Abstract
Purpose
The cancer caregiving experience is multifaceted and dynamic across different phases of the cancer care continuum. This longitudinal study examined the trajectories of CQOL and caregiver emotional distress across the first year post-diagnosis.
Methods
Participants were 111 caregivers of newly diagnosed patients who completed baseline, 6-month, and 12-month follow-ups. Trajectories of CQOL, CQOL domains, caregiver depression, anxiety, and stress, were estimated using linear and quadratic mixed models.
Results
The trajectory of overall CQOL followed an inverse U-shape trend, while caregiver depression, anxiety, and stress remained stable. For CQOL domains, physical/practical needs followed a gradual trend of improvement, while social support followed an inverse U-shape trend; caregiver burden, emotional reactivity, and responsibility/duty remained stable.
Conclusions
The multidimensional needs of caregivers of newly diagnosed patients appeared to follow different trajectories across the first year post-diagnosis.
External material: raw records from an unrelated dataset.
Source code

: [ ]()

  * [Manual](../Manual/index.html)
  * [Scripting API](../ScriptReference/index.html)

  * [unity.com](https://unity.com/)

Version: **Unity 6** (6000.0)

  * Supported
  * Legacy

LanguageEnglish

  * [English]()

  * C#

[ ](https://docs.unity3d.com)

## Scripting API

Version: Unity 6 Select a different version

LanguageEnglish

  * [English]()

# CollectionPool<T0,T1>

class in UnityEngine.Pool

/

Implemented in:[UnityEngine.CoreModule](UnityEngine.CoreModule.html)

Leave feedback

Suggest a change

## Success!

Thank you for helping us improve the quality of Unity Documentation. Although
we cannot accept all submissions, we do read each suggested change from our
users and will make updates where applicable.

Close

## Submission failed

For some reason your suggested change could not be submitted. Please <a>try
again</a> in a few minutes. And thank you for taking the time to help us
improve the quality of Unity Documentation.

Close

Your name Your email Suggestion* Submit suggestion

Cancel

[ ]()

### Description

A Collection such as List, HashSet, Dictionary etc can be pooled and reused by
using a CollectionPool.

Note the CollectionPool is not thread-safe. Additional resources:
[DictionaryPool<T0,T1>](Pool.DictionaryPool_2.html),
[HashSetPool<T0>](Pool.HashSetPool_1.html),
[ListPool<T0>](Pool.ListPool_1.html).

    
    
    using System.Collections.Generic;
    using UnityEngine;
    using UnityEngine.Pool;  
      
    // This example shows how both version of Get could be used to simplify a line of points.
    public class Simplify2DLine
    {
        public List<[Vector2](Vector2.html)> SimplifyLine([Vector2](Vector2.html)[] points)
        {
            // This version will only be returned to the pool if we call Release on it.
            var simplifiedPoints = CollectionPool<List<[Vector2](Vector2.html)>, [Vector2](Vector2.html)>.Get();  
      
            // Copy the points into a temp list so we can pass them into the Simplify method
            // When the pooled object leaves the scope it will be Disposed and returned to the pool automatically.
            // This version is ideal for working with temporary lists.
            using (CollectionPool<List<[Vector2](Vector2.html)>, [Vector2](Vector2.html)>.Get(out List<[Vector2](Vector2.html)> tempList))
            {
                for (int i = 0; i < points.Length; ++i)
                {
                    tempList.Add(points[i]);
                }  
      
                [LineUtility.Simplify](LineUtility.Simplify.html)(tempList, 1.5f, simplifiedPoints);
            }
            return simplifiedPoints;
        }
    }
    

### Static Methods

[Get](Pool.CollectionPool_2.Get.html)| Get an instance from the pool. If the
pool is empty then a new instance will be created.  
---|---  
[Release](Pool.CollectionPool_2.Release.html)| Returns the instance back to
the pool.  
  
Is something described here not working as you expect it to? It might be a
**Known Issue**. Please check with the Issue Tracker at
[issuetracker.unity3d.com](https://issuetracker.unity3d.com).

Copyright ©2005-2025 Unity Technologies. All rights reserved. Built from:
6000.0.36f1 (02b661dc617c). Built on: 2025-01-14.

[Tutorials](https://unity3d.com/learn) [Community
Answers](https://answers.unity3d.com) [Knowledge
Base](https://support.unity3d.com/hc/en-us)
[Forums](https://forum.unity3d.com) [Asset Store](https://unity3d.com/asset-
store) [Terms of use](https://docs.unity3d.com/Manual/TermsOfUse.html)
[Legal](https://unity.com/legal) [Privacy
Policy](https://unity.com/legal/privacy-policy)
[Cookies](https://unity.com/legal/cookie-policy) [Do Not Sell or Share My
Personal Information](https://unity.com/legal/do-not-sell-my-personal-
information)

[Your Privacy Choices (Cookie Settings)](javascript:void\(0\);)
While most CQOL domains remained stable, caregivers may experience adjustment difficulties in terms of relational concerns and social support.
Ethical approval
All procedures performed in studies involving human participants were in accordance with the ethical standards of the institutional and/or national research committee and with the 1964 Helsinki declaration and its later amendments or comparable ethical standards.
Informed consent
Informed consent was obtained from all individual participants included in the study.
Disclosure statement
The authors declare no conflict of interests.